In her work, Should There Only be Two Sexes? by Fausto Sterling, Sterling considers whether there is any empirical evidence supporting the notion that sex is socially constructed.
Sterling points to tribes in the Dominican Republic and New Guinea where there have been occurrences of gene mutations that have changed the physiology of men and women, making them into intersex anomalies that the tribes have had to define and attempt to understand. For some, these instances are less rare than for others and thus less ideologically disruptive. In our Western society, we have primarily been accustomed to a two-sex system that does not allow for much physiological complexity.
With advancements in self-help psychology in the latter half of the 20th-century, “science” had also endorsed the notion that certain features are more adaptive toward men and others to women. Christian literature advises men and women to act in distinct ways. “Complementarian” views also gave credence to societal acceptance of an entrenched dichotomy that seemed set in stone and not invented by culture.

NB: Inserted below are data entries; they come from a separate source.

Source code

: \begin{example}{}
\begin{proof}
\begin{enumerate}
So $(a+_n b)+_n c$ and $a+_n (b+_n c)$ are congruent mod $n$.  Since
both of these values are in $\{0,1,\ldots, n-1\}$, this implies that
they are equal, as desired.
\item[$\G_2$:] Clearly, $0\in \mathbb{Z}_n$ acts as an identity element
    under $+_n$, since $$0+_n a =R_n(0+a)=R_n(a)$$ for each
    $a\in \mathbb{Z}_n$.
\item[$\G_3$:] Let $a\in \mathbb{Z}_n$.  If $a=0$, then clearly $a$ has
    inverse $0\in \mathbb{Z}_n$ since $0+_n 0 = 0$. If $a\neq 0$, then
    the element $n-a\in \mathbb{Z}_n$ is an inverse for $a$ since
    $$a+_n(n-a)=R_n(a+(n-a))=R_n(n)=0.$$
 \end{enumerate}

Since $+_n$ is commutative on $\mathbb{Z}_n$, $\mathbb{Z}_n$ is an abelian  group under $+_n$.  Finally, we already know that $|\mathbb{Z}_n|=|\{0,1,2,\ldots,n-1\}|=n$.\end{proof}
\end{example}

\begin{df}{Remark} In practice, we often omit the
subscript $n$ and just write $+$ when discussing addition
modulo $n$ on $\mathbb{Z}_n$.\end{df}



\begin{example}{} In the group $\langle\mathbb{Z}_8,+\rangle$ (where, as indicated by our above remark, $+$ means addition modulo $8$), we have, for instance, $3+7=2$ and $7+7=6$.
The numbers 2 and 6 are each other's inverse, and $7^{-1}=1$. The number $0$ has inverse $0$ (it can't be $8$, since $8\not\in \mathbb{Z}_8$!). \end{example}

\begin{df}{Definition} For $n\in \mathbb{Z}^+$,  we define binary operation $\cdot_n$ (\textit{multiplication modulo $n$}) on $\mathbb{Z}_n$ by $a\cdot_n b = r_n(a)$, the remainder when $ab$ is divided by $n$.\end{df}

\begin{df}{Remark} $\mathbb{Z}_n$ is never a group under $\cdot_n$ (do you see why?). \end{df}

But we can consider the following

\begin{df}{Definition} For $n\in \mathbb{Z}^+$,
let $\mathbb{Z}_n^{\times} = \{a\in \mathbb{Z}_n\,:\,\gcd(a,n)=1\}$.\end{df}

If we, however, as Sterling has, approach the literature across the aisle, so to speak, that addresses cultures that have grown accustomed to anomalies, we cannot help but notice that certain dichotomies are cultural, western, and therefore, not permanent.
We should approach most research with caution and be willing to listen especially when it concerns minorities since they are almost utterly incapable of having a voice if not represented properly in the public sphere.